Does this part mean there will also be no support for ZFS?
One important thing is missing: SELinux. This should be included right from the start if you want maximum security.
Fun idea but it’s just a 2 page design document.
It’s already in use on a dozen or more physical devices as a usable OS…
If they’re not including the proprietary Nvidia driver, they’re definitely not including ZFS.
Yah, nobody with 5 minutes of KVM under their belt would bother with Virtualbox.
I think dropping loadable module support would severely limit what users can do when a driver misbehaves or doesn’t handle a particular device as well as an (in-tree) alternative.
Also, I wonder how they expect to achieve being “The KDE operating system” or “doesn’t break” when their existing distro has been more than a little rocky so far. Who do they think will do the long-term work of raising and maintaining the quality bar?
It would be kool to have a solid reference distro where Plasma could shine, especially for organisations and newer users who don’t know how to replace GNOME on existing distros. But this proposal gives me the impression that they underestimate the effort required, so I am skeptical.
The existing distro Neon has issues generally because of their choice to use Ubuntu LTS as a base. This is because KDE Plasma needs newer libraries usually than Ubuntu LTS can provide so they add newer libraries in their repository which often breaks existing apps in the Ubuntu repository. Having to patch and bring newer libraries all the time takes its toll. Basing it on Arch means they’ll almost always have the latest libraries ready to go.

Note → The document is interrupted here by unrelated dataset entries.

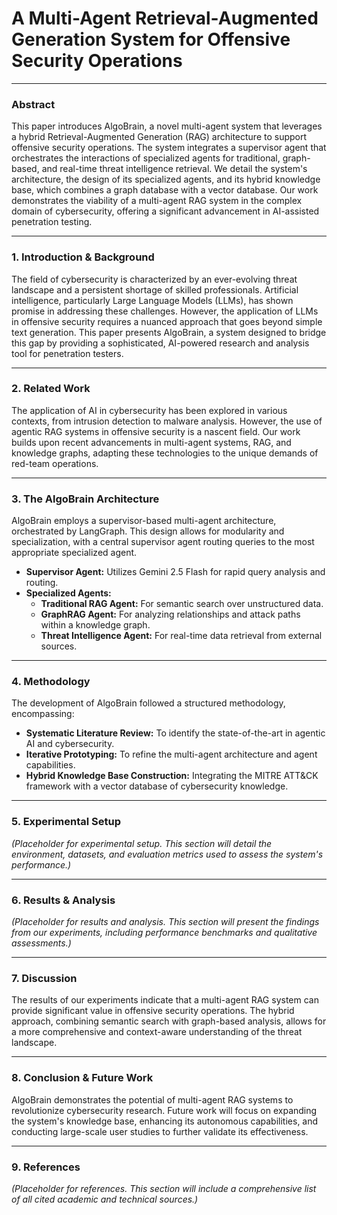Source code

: # A Multi-Agent Retrieval-Augmented Generation System for Offensive Security Operations

---

### **Abstract**

This paper introduces AlgoBrain, a novel multi-agent system that leverages a hybrid Retrieval-Augmented Generation (RAG) architecture to support offensive security operations. The system integrates a supervisor agent that orchestrates the interactions of specialized agents for traditional, graph-based, and real-time threat intelligence retrieval. We detail the system's architecture, the design of its specialized agents, and its hybrid knowledge base, which combines a graph database with a vector database. Our work demonstrates the viability of a multi-agent RAG system in the complex domain of cybersecurity, offering a significant advancement in AI-assisted penetration testing.

---

### **1. Introduction & Background**

The field of cybersecurity is characterized by an ever-evolving threat landscape and a persistent shortage of skilled professionals. Artificial intelligence, particularly Large Language Models (LLMs), has shown promise in addressing these challenges. However, the application of LLMs in offensive security requires a nuanced approach that goes beyond simple text generation. This paper presents AlgoBrain, a system designed to bridge this gap by providing a sophisticated, AI-powered research and analysis tool for penetration testers.

---

### **2. Related Work**

The application of AI in cybersecurity has been explored in various contexts, from intrusion detection to malware analysis. However, the use of agentic RAG systems in offensive security is a nascent field. Our work builds upon recent advancements in multi-agent systems, RAG, and knowledge graphs, adapting these technologies to the unique demands of red-team operations.

---

### **3. The AlgoBrain Architecture**

AlgoBrain employs a supervisor-based multi-agent architecture, orchestrated by LangGraph. This design allows for modularity and specialization, with a central supervisor agent routing queries to the most appropriate specialized agent.

*   **Supervisor Agent:** Utilizes Gemini 2.5 Flash for rapid query analysis and routing.
*   **Specialized Agents:**
    *   **Traditional RAG Agent:** For semantic search over unstructured data.
    *   **GraphRAG Agent:** For analyzing relationships and attack paths within a knowledge graph.
    *   **Threat Intelligence Agent:** For real-time data retrieval from external sources.

---

### **4. Methodology**

The development of AlgoBrain followed a structured methodology, encompassing:

*   **Systematic Literature Review:** To identify the state-of-the-art in agentic AI and cybersecurity.
*   **Iterative Prototyping:** To refine the multi-agent architecture and agent capabilities.
*   **Hybrid Knowledge Base Construction:** Integrating the MITRE ATT&CK framework with a vector database of cybersecurity knowledge.

---

### **5. Experimental Setup**

*(Placeholder for experimental setup. This section will detail the environment, datasets, and evaluation metrics used to assess the system's performance.)*

---

### **6. Results & Analysis**

*(Placeholder for results and analysis. This section will present the findings from our experiments, including performance benchmarks and qualitative assessments.)*

---

### **7. Discussion**

The results of our experiments indicate that a multi-agent RAG system can provide significant value in offensive security operations. The hybrid approach, combining semantic search with graph-based analysis, allows for a more comprehensive and context-aware understanding of the threat landscape.

---

### **8. Conclusion & Future Work**

AlgoBrain demonstrates the potential of multi-agent RAG systems to revolutionize cybersecurity research. Future work will focus on expanding the system's knowledge base, enhancing its autonomous capabilities, and conducting large-scale user studies to further validate its effectiveness.

---

### **9. References**

*(Placeholder for references. This section will include a comprehensive list of all cited academic and technical sources.)*
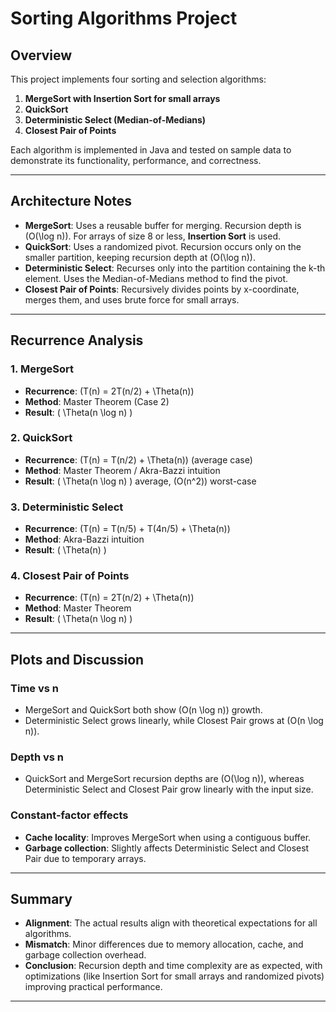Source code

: # Sorting Algorithms Project

## Overview

This project implements four sorting and selection algorithms:
1. **MergeSort with Insertion Sort for small arrays**
2. **QuickSort**
3. **Deterministic Select (Median-of-Medians)**
4. **Closest Pair of Points**

Each algorithm is implemented in Java and tested on sample data to demonstrate its functionality, performance, and correctness.

---

## Architecture Notes

- **MergeSort**: Uses a reusable buffer for merging. Recursion depth is \(O(\log n)\). For arrays of size 8 or less, **Insertion Sort** is used.
- **QuickSort**: Uses a randomized pivot. Recursion occurs only on the smaller partition, keeping recursion depth at \(O(\log n)\).
- **Deterministic Select**: Recurses only into the partition containing the k-th element. Uses the Median-of-Medians method to find the pivot.
- **Closest Pair of Points**: Recursively divides points by x-coordinate, merges them, and uses brute force for small arrays.

---

## Recurrence Analysis

### 1. **MergeSort**
- **Recurrence**: \(T(n) = 2T(n/2) + \Theta(n)\)
- **Method**: Master Theorem (Case 2)
- **Result**: \( \Theta(n \log n) \)

### 2. **QuickSort**
- **Recurrence**: \(T(n) = T(n/2) + \Theta(n)\) (average case)
- **Method**: Master Theorem / Akra-Bazzi intuition
- **Result**: \( \Theta(n \log n) \) average, \(O(n^2)\) worst-case

### 3. **Deterministic Select**
- **Recurrence**: \(T(n) = T(n/5) + T(4n/5) + \Theta(n)\)
- **Method**: Akra-Bazzi intuition
- **Result**: \( \Theta(n) \)

### 4. **Closest Pair of Points**
- **Recurrence**: \(T(n) = 2T(n/2) + \Theta(n)\)
- **Method**: Master Theorem
- **Result**: \( \Theta(n \log n) \)

---

## Plots and Discussion

### **Time vs n**
- MergeSort and QuickSort both show \(O(n \log n)\) growth. 
- Deterministic Select grows linearly, while Closest Pair grows at \(O(n \log n)\).

### **Depth vs n**
- QuickSort and MergeSort recursion depths are \(O(\log n)\), whereas Deterministic Select and Closest Pair grow linearly with the input size.

### **Constant-factor effects**
- **Cache locality**: Improves MergeSort when using a contiguous buffer.
- **Garbage collection**: Slightly affects Deterministic Select and Closest Pair due to temporary arrays.

---

## Summary

- **Alignment**: The actual results align with theoretical expectations for all algorithms.
- **Mismatch**: Minor differences due to memory allocation, cache, and garbage collection overhead.
- **Conclusion**: Recursion depth and time complexity are as expected, with optimizations (like Insertion Sort for small arrays and randomized pivots) improving practical performance.

---
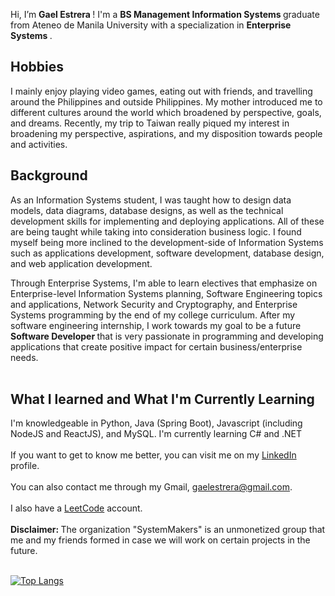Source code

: Hi, I’m <b> Gael Estrera </b>! I'm a <b> BS Management Information Systems </b> graduate from Ateneo de Manila University with a specialization in <b> Enterprise Systems </b>. <br>

## Hobbies
I mainly enjoy playing video games, eating out with friends, and travelling around the Philippines and outside Philippines. My mother introduced me to different cultures around the world which broadened by perspective, goals, and dreams. Recently, my trip to Taiwan really piqued my interest in broadening my perspective, aspirations, and my disposition towards people and activities.

## Background
As an Information Systems student, I was taught how to design data models, data diagrams, database designs, as well as the technical development skills for implementing and deploying applications. All of these are being taught while taking into consideration business logic. I found myself being more inclined to the development-side of Information Systems such as applications development, software development, database design, and web application development. <Br>

Through Enterprise Systems, I'm able to learn electives that emphasize on Enterprise-level Information Systems planning, Software Engineering topics and applications, Network Security and Cryptography, and Enterprise Systems programming by the end of my college curriculum. After my software engineering internship, I work towards my goal to be a future <b> Software Developer </b> that is very passionate in programming and developing applications that create positive impact for certain business/enterprise needs. <br><br>

## What I learned and What I'm Currently Learning  
I'm knowledgeable in Python, Java (Spring Boot), Javascript (including NodeJS and ReactJS), and MySQL. I'm currently learning C# and .NET <br><br>
If you want to get to know me better, you can visit me on my [LinkedIn](https://www.linkedin.com/in/tomas-gael-p-estrera-iv-9a5721254/) profile. <br><br>
You can also contact me through my Gmail, gaelestrera@gmail.com. <br><br>
I also have a [LeetCode](https://leetcode.com/Decoretum/) account. <br><br>
<b> Disclaimer: </b> The organization "SystemMakers" is an unmonetized group that me and my friends formed in case we will work on certain projects in the future. <br><br>

  
[![Top Langs](https://github-readme-stats.vercel.app/api/top-langs/?username=Decoretum&hide=html&exclude_repo=CSCI-114-Pattern-Recognition,Decoretum.github.io&count_private)](https://github.com/anuraghazra/github-readme-stats)

  
  

<!---
Decoretum/Decoretum is a ✨ special ✨ repository because its `README.md` (this file) appears on your GitHub profile.
You can click the Preview link to take a look at your changes.
--->
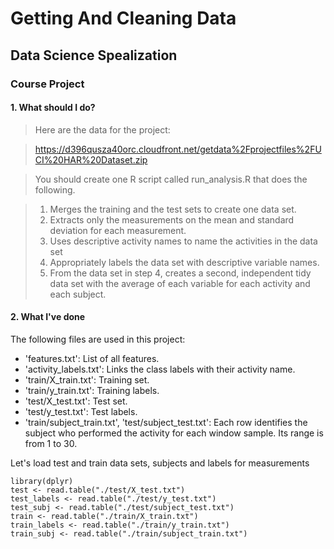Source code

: # Getting And Cleaning Data 
## Data Science Spealization
### Course Project
#### 1. What should I do?
> Here are the data for the project:

> https://d396qusza40orc.cloudfront.net/getdata%2Fprojectfiles%2FUCI%20HAR%20Dataset.zip

> You should create one R script called run_analysis.R that does the following.

> 1. Merges the training and the test sets to create one data set.
> 2. Extracts only the measurements on the mean and standard deviation for each measurement.
> 3. Uses descriptive activity names to name the activities in the data set
> 4. Appropriately labels the data set with descriptive variable names.
> 5. From the data set in step 4, creates a second, independent tidy data set with the average of each variable for each activity and each subject.

#### 2. What I've done
The following files are used in this project:
* 'features.txt': List of all features.
* 'activity_labels.txt': Links the class labels with their activity name.
* 'train/X_train.txt': Training set.
* 'train/y_train.txt': Training labels.
* 'test/X_test.txt': Test set.
* 'test/y_test.txt': Test labels.
* 'train/subject_train.txt', 'test/subject_test.txt': Each row identifies the subject who performed the activity for each window sample. Its range is from 1 to 30. 

Let's load test and train data sets, subjects and labels for measurements

    library(dplyr)
    test <- read.table("./test/X_test.txt")
    test_labels <- read.table("./test/y_test.txt")
    test_subj <- read.table("./test/subject_test.txt")
    train <- read.table("./train/X_train.txt")
    train_labels <- read.table("./train/y_train.txt")
    train_subj <- read.table("./train/subject_train.txt")
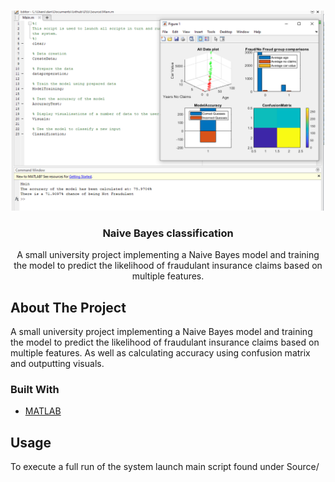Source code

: 

<!-- PROJECT LOGO -->
<br />
<p align="center">
  <a href="https://github.com/dannyleewalasek/DSS">
    <img src="Images/Screen1.png" alt="Logo" width="500" height="320">
  </a>

  <h3 align="center">Naive Bayes classification</h3>

  <p align="center">
    A small university project implementing a Naive Bayes model and training the model
    to predict the likelihood of fraudulant insurance claims based on multiple features.
    <br />
  </p>
</p>

<!-- ABOUT THE PROJECT -->
## About The Project


A small university project implementing a Naive Bayes model and training the model
to predict the likelihood of fraudulant insurance claims based on multiple features.
As well as calculating accuracy using confusion matrix and outputting visuals.


### Built With

* [MATLAB]()


<!-- USAGE EXAMPLES -->
## Usage

To execute a full run of the system launch main script found under Source/
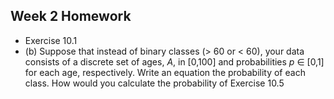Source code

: Week 2 Homework
--
* Exercise 10.1
 * (b) Suppose that instead of binary classes (> 60 or < 60), your data consists of a discrete set of ages, *A*, in [0,100] and probabilities *p* ∈ [0,1] for each age, respectively. Write an equation the probability of each class.
 How would you calculate the probability of 
Exercise 10.5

The existing distro Neon has issues generally because of their choice to use Ubuntu LTS as a base. This is because KDE Plasma needs newer libraries usually than Ubuntu LTS can provide
In other words, they don’t have enough resources dedicated to doing it well. This is part of the problem I described.
Basing it on Arch means they’ll almost always have the latest libraries ready to go.
That could reduce the work required in one area, but would increase it in another. Arch fails the “doesn’t break” goal on its own, which means someone would have to do more work if they want to achieve it.
In other words, they don’t have enough resources dedicated to doing it well.
No they’re resourced quite fine, trying to mash old with new is never going to smooth.
That could reduce the work required in one area, but increase it in another. Arch fails the “doesn’t break” goal on its own, which means someone would have to do more work to achieve it.
And that’s why they have each release as it’s own btrfs subvolume, if it breaks, you roll back, done. There will be 3 (maybe 4) variants and users will be encouraged to run the “stable” variant which is managed as a snapshot in time deployment where KDE Linux and KDE devs together agree that the system is stable and has 0 critical/showstopper bugs.